The ousted PM is heading for the Nato summit in Turkey with less than a fortnight until he hands over to Andy Burnham.
But Sir Keir will be bracing for a backlash over his shambolic defence investment plan. After months of Whitehall wrangling and the resignation of Defence Secretary John Healey, the £15billion extra over five years turned out to be largely unfunded – and gave no timetable for 3 per cent of GDP going on the military.
The US president has pushed the alliance into agreeing an even higher 3.5 per cent target, and is widely expected to make his displeasure clear at the gathering of leaders.
He has already repeatedly clashed with Sir Keir, branding him ‘no Churchill’ for refusing to join the chaotic Iran war.
Keir Starmer is taking his final bow on the world stage today – and it could involve another kicking from Donald Trump
Mr Trump has pushed Nato into agreeing a 3.5 per cent target for defence spending, and is widely expected to make his displeasure clear at the gathering of leaders
The PM has only committed to an ‘ambition’ of defence spending reaching 3 per cent of GDP in the 2030s
Mr Trump reportedly called Nigel Farage to congratulate him when Sir Keir was forced to announce his resignation last month.
Despite it being Sir Keir’s final outing on the world stage, the two men are not due to meet one-on-one.
The PM will tell Nato allies that the DIP represents a major step on the way to hitting Nato’s target of spending 3.5 per cent on defence by 2035. But it only commits the UK to reaching 2.7 per cent by the end of the decade.
New Defence Secretary Dan Jarvis said Labour would ‘commit the resources to evidence the trajectory to 3.5 per cent’ at a spending review next year.

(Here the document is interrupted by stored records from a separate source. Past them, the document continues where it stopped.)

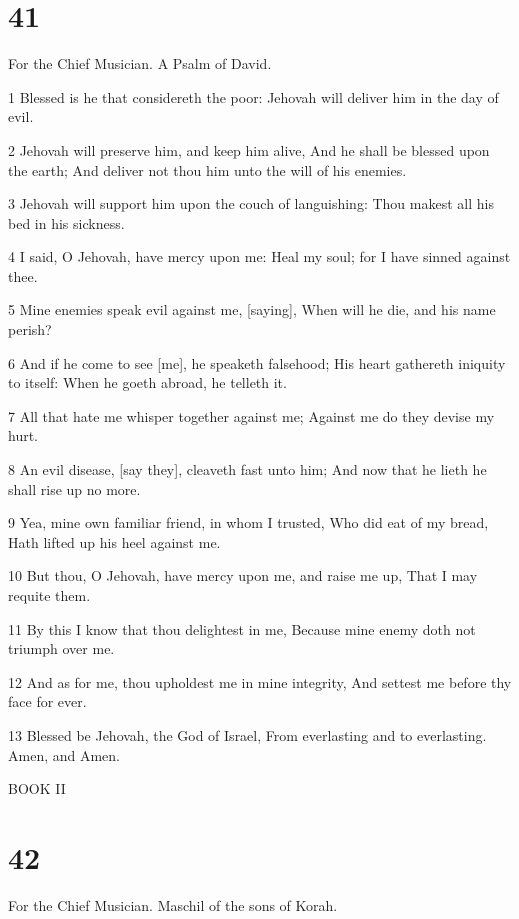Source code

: \chapter{41}

\par For the Chief Musician. A Psalm of David.

\par 1 Blessed is he that considereth the poor: Jehovah will deliver him in the day of evil.
\par 2 Jehovah will preserve him, and keep him alive, And he shall be blessed upon the earth; And deliver not thou him unto the will of his enemies.
\par 3 Jehovah will support him upon the couch of languishing: Thou makest all his bed in his sickness.
\par 4 I said, O Jehovah, have mercy upon me: Heal my soul; for I have sinned against thee.
\par 5 Mine enemies speak evil against me, [saying], When will he die, and his name perish?
\par 6 And if he come to see [me], he speaketh falsehood; His heart gathereth iniquity to itself: When he goeth abroad, he telleth it.
\par 7 All that hate me whisper together against me; Against me do they devise my hurt.
\par 8 An evil disease, [say they], cleaveth fast unto him; And now that he lieth he shall rise up no more.
\par 9 Yea, mine own familiar friend, in whom I trusted, Who did eat of my bread, Hath lifted up his heel against me.
\par 10 But thou, O Jehovah, have mercy upon me, and raise me up, That I may requite them.
\par 11 By this I know that thou delightest in me, Because mine enemy doth not triumph over me.
\par 12 And as for me, thou upholdest me in mine integrity, And settest me before thy face for ever.
\par 13 Blessed be Jehovah, the God of Israel, From everlasting and to everlasting. Amen, and Amen.

\par BOOK II

\chapter{42}

\par For the Chief Musician. Maschil of the sons of Korah.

But neither No10 nor Mr Burnham have so far agreed to the timetable.
Nato chief Mark Rutte said he expected member states to produce ‘clear, concrete and credible’ plans to hit the 3.5 per cent target.

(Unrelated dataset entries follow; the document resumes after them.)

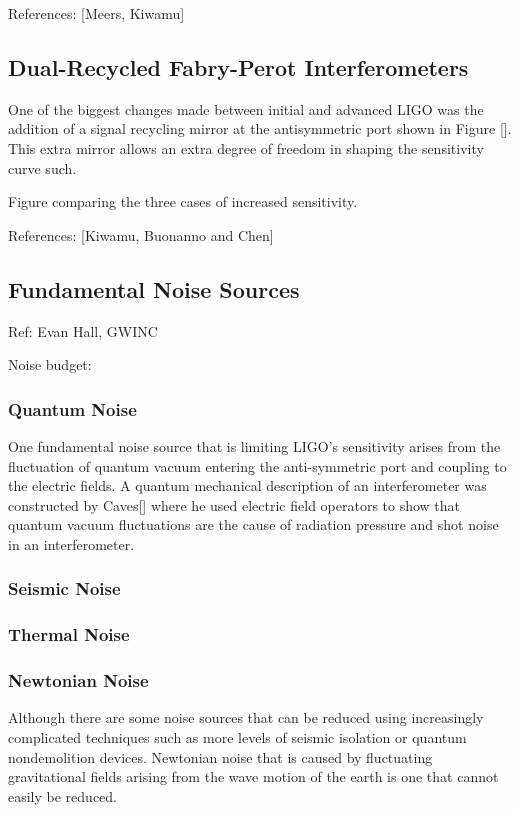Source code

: 		
		
		References: [Meers, Kiwamu]
		
		\subsection{Dual-Recycled Fabry-Perot Interferometers}
		
		One of the biggest changes made between initial and advanced LIGO was the addition of a signal recycling mirror at the antisymmetric port shown in Figure []. This extra mirror allows an extra degree of freedom in shaping the sensitivity curve such.
		
		
		Figure comparing the three cases of increased sensitivity.
		
		References: [Kiwamu, Buonanno and Chen]
		
		\subsection{Fundamental Noise Sources}
		Ref: Evan Hall, GWINC

		Noise budget:

		\subsubsection{Quantum Noise}
		One fundamental noise source that is limiting LIGO's sensitivity arises from the fluctuation of quantum vacuum entering the anti-symmetric port and coupling to the electric fields.  A quantum mechanical description of an interferometer was constructed by Caves[] where he used electric field operators to show that quantum vacuum fluctuations are the cause of radiation pressure and shot noise in an interferometer.
		
		
		\subsubsection{Seismic Noise}
		\subsubsection{Thermal Noise}
		\subsubsection{Newtonian Noise}
		Although there are some noise sources that can be reduced using increasingly complicated techniques such as more levels of seismic isolation or quantum nondemolition devices.  Newtonian noise that is caused by fluctuating gravitational fields arising from the wave motion of the earth is one that cannot easily be reduced.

Speaking at the weekend, Mr Trump said ‘weak’ British leaders had allowed the country to become a ‘deindustrialised welfare zone unable to stop Third World men arriving on boats’.

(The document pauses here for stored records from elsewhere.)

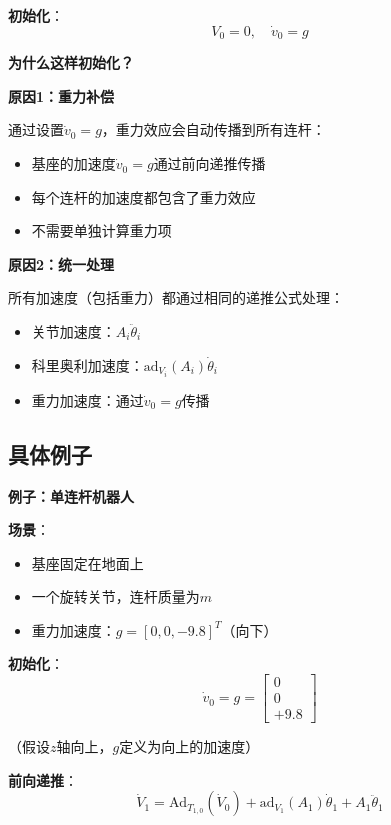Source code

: \documentclass[12pt,a4paper]{article}
\begin{document}
\textbf{初始化}：
\begin{equation}
V_0 = 0, \quad \dot{v}_0 = g
\end{equation}

\textbf{为什么这样初始化？}

\textbf{原因1：重力补偿}

通过设置$\dot{v}_0 = g$，重力效应会自动传播到所有连杆：
\begin{itemize}
\item 基座的加速度$\dot{v}_0 = g$通过前向递推传播
\item 每个连杆的加速度都包含了重力效应
\item 不需要单独计算重力项
\end{itemize}

\textbf{原因2：统一处理}

所有加速度（包括重力）都通过相同的递推公式处理：
\begin{itemize}
\item 关节加速度：$A_i \ddot{\theta}_i$
\item 科里奥利加速度：$\text{ad}_{V_i}(A_i)\dot{\theta}_i$
\item 重力加速度：通过$\dot{v}_0 = g$传播
\end{itemize}

\subsection{具体例子}

\textbf{例子：单连杆机器人}

\textbf{场景}：
\begin{itemize}
\item 基座固定在地面上
\item 一个旋转关节，连杆质量为$m$
\item 重力加速度：$g = [0, 0, -9.8]^T$（向下）
\end{itemize}

\textbf{初始化}：
\begin{equation}
\dot{v}_0 = g = \begin{bmatrix} 0 \\ 0 \\ +9.8 \end{bmatrix}
\end{equation}

（假设$z$轴向上，$g$定义为向上的加速度）

\textbf{前向递推}：
\begin{equation}
\dot{V}_1 = \text{Ad}_{T_{1,0}}(\dot{V}_0) + \text{ad}_{V_1}(A_1)\dot{\theta}_1 + A_1 \ddot{\theta}_1
\end{equation}
\end{document}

Downing Street said Sir Keir and Mr Trump will be seated next to each other at a meeting tomorrow and insisted that their relationship remains ‘constructive’.
Meanwhile, Kemi Badenoch is warning that Britain’s defence policy is becoming a ‘pantomime’ at the moment threats are at their most serious since the end of the Cold War.
In a speech this morning, Mrs Badenoch will urge Mr Burnham to take up her offer to help push through welfare cuts to help fund defence investment.
But she will warn that the would-be prime minister has ‘said nothing’ about the growing threats facing the UK.
‘We are sending an outgoing Prime Minister who is now completely powerless to that Nato summit,’ she will say.
‘And he is taking with him a Defence Investment Plan which he knows is not fit for purpose. With barely half of the additional funding that our armed forces need.’
Ahead of the summit, Putin sent a clear message to defence chiefs over Russia’s willingness to threaten its member states, including Britain.
It has emerged a Russian aircraft conducted a ‘danger close’ low pass of the HMS Prince of Wales while the £3.5billion carrier was operating in the Norwegian Sea.
After ignoring requests from the carrier’s control room, the Bear-F maritime patrol aircraft then dropped tens of sonobuoy projectiles in close proximity to HMS Prince of Wales which could have injured sailors or damaged the carrier.
Confrontation: An F-35 jet launched from HMS Prince of Wales shadows a Russian military aircraft as it drops a sonic device, inset
Experts have warned that Vladimir Putin is testing the resolve of the UK
British commanders scrambled two F-35 jets from HMS Prince of Wales to shadow the Russian aircraft in the carrier’s first ‘real-time’ engagement with enemy forces.
The Royal Navy has released information about the July 2nd incident for the first time.
At the time HMS Prince of Wales was sailing as part of the UK’s Carrier Strike Group which also consisted of the Type-45 destroyer HMS Duncan, the Royal Fleet Auxiliary ship Tidespring which were conducting freedom of navigation patrols in the High North.
The Arctic Sentry patrols are intended to reinforce security. The engagement came just weeks after the UK seized a Russian shadow fleet vessel in the English Channel for the first time and after a Russian fighter jet flew within feet of a Royal Air Force intelligence gathering aircraft conducting a patrol over the Black Sea.